_HOW TO COMPLETE THIS TASK_. Reproduce every record below, character by character.

[[ TASK MATERIAL, beginning ]]

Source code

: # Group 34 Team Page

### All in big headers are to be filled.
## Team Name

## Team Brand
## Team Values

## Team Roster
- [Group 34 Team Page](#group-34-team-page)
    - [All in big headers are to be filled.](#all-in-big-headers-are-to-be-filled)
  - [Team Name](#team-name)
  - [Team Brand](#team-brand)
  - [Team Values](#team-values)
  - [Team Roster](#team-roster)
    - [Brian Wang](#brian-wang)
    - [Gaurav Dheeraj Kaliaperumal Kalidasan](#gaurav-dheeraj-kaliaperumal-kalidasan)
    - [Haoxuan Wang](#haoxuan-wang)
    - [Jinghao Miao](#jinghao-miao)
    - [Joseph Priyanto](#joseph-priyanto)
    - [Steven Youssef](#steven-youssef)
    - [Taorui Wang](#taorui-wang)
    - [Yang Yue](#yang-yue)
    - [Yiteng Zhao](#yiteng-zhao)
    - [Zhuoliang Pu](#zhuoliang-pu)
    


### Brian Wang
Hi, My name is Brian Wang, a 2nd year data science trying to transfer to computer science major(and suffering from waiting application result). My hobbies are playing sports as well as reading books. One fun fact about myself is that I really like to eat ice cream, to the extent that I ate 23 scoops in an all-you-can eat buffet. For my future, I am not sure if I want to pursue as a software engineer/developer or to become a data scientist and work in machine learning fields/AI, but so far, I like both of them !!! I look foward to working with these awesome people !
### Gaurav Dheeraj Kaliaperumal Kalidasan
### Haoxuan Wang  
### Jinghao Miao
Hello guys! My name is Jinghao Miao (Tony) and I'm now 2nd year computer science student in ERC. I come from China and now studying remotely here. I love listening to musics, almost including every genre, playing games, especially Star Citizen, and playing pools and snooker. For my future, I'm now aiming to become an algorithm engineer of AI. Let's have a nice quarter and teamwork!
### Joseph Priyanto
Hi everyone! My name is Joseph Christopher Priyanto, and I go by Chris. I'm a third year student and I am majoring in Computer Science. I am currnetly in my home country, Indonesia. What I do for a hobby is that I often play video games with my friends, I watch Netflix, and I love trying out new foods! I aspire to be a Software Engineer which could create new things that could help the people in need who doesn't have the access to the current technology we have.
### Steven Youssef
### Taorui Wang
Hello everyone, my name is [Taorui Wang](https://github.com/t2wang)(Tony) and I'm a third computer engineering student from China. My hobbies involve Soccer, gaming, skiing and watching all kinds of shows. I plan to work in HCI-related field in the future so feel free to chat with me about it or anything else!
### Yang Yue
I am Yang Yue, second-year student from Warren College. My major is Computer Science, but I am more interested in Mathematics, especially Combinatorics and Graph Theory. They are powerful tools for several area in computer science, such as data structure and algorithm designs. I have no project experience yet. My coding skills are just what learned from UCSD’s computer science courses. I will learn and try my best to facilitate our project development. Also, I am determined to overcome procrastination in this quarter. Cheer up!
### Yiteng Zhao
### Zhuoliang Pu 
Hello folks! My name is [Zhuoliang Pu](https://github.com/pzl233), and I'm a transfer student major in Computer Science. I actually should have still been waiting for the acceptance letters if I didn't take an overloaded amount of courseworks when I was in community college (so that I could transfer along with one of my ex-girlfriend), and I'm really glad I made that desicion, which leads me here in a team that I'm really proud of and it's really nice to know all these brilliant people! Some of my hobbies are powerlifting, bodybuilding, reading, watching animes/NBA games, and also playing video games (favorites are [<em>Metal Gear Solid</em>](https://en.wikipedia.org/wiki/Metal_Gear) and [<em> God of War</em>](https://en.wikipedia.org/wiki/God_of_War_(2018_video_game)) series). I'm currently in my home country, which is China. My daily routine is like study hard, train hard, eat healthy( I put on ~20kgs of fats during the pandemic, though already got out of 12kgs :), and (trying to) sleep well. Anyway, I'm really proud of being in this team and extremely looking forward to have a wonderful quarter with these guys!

[[ TASK MATERIAL, end ]]

_THE COMPLETED TASK_.
Source code

: # Group 34 Team Page

### All in big headers are to be filled.
## Team Name

## Team Brand
## Team Values

## Team Roster
- [Group 34 Team Page](#group-34-team-page)
    - [All in big headers are to be filled.](#all-in-big-headers-are-to-be-filled)
  - [Team Name](#team-name)
  - [Team Brand](#team-brand)
  - [Team Values](#team-values)
  - [Team Roster](#team-roster)
    - [Brian Wang](#brian-wang)
    - [Gaurav Dheeraj Kaliaperumal Kalidasan](#gaurav-dheeraj-kaliaperumal-kalidasan)
    - [Haoxuan Wang](#haoxuan-wang)
    - [Jinghao Miao](#jinghao-miao)
    - [Joseph Priyanto](#joseph-priyanto)
    - [Steven Youssef](#steven-youssef)
    - [Taorui Wang](#taorui-wang)
    - [Yang Yue](#yang-yue)
    - [Yiteng Zhao](#yiteng-zhao)
    - [Zhuoliang Pu](#zhuoliang-pu)
    


### Brian Wang
Hi, My name is Brian Wang, a 2nd year data science trying to transfer to computer science major(and suffering from waiting application result). My hobbies are playing sports as well as reading books. One fun fact about myself is that I really like to eat ice cream, to the extent that I ate 23 scoops in an all-you-can eat buffet. For my future, I am not sure if I want to pursue as a software engineer/developer or to become a data scientist and work in machine learning fields/AI, but so far, I like both of them !!! I look foward to working with these awesome people !
### Gaurav Dheeraj Kaliaperumal Kalidasan
### Haoxuan Wang  
### Jinghao Miao
Hello guys! My name is Jinghao Miao (Tony) and I'm now 2nd year computer science student in ERC. I come from China and now studying remotely here. I love listening to musics, almost including every genre, playing games, especially Star Citizen, and playing pools and snooker. For my future, I'm now aiming to become an algorithm engineer of AI. Let's have a nice quarter and teamwork!
### Joseph Priyanto
Hi everyone! My name is Joseph Christopher Priyanto, and I go by Chris. I'm a third year student and I am majoring in Computer Science. I am currnetly in my home country, Indonesia. What I do for a hobby is that I often play video games with my friends, I watch Netflix, and I love trying out new foods! I aspire to be a Software Engineer which could create new things that could help the people in need who doesn't have the access to the current technology we have.
### Steven Youssef
### Taorui Wang
Hello everyone, my name is [Taorui Wang](https://github.com/t2wang)(Tony) and I'm a third computer engineering student from China. My hobbies involve Soccer, gaming, skiing and watching all kinds of shows. I plan to work in HCI-related field in the future so feel free to chat with me about it or anything else!
### Yang Yue
I am Yang Yue, second-year student from Warren College. My major is Computer Science, but I am more interested in Mathematics, especially Combinatorics and Graph Theory. They are powerful tools for several area in computer science, such as data structure and algorithm designs. I have no project experience yet. My coding skills are just what learned from UCSD’s computer science courses. I will learn and try my best to facilitate our project development. Also, I am determined to overcome procrastination in this quarter. Cheer up!
### Yiteng Zhao
### Zhuoliang Pu 
Hello folks! My name is [Zhuoliang Pu](https://github.com/pzl233), and I'm a transfer student major in Computer Science. I actually should have still been waiting for the acceptance letters if I didn't take an overloaded amount of courseworks when I was in community college (so that I could transfer along with one of my ex-girlfriend), and I'm really glad I made that desicion, which leads me here in a team that I'm really proud of and it's really nice to know all these brilliant people! Some of my hobbies are powerlifting, bodybuilding, reading, watching animes/NBA games, and also playing video games (favorites are [<em>Metal Gear Solid</em>](https://en.wikipedia.org/wiki/Metal_Gear) and [<em> God of War</em>](https://en.wikipedia.org/wiki/God_of_War_(2018_video_game)) series). I'm currently in my home country, which is China. My daily routine is like study hard, train hard, eat healthy( I put on ~20kgs of fats during the pandemic, though already got out of 12kgs :), and (trying to) sleep well. Anyway, I'm really proud of being in this team and extremely looking forward to have a wonderful quarter with these guys!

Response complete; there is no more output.